WHAT TO PRODUCE>
Only certain lines below are wanted: those starting at the line containing "This is a self-contained" and ending at the line containing "23/03/20 20:00:00 |", both included, each retyped exactly.

GIVEN DATA>
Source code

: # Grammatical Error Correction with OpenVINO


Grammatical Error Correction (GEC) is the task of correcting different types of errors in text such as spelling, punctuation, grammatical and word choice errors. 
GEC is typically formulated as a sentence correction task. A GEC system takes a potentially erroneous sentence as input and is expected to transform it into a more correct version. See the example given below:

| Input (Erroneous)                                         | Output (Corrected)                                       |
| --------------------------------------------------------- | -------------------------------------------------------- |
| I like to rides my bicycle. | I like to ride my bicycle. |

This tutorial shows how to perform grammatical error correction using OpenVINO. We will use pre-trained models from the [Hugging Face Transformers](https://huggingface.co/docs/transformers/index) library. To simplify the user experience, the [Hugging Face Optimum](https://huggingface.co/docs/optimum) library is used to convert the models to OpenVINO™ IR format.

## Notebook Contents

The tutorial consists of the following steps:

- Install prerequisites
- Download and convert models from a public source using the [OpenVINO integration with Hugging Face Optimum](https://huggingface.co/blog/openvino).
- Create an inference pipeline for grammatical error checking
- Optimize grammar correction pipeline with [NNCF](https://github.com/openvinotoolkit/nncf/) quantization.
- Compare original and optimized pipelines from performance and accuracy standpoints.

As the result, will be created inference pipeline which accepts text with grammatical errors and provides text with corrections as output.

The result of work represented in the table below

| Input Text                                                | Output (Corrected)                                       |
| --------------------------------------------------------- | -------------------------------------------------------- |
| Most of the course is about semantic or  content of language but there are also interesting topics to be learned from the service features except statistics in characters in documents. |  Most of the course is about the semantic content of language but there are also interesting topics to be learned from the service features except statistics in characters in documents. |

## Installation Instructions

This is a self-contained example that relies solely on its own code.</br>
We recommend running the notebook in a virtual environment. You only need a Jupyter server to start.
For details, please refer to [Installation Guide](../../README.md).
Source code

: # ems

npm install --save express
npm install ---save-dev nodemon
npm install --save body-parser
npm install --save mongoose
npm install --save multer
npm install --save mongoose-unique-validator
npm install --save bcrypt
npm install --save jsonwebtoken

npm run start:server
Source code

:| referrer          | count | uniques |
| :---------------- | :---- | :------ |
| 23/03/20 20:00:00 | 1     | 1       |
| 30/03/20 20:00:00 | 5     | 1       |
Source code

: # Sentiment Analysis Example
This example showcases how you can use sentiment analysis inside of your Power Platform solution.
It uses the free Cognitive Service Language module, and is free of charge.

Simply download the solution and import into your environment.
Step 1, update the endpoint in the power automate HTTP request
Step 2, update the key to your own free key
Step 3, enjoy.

...

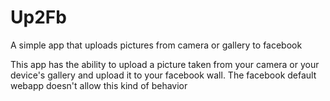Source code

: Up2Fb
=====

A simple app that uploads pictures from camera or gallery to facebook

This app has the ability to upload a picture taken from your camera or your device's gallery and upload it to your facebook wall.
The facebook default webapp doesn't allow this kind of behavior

EXERCISE OUTPUT>
This is a self-contained example that relies solely on its own code.</br>
We recommend running the notebook in a virtual environment. You only need a Jupyter server to start.
For details, please refer to [Installation Guide](../../README.md).
Source code

: # ems

npm install --save express
npm install ---save-dev nodemon
npm install --save body-parser
npm install --save mongoose
npm install --save multer
npm install --save mongoose-unique-validator
npm install --save bcrypt
npm install --save jsonwebtoken

npm run start:server
Source code

:| referrer          | count | uniques |
| :---------------- | :---- | :------ |
| 23/03/20 20:00:00 | 1     | 1       |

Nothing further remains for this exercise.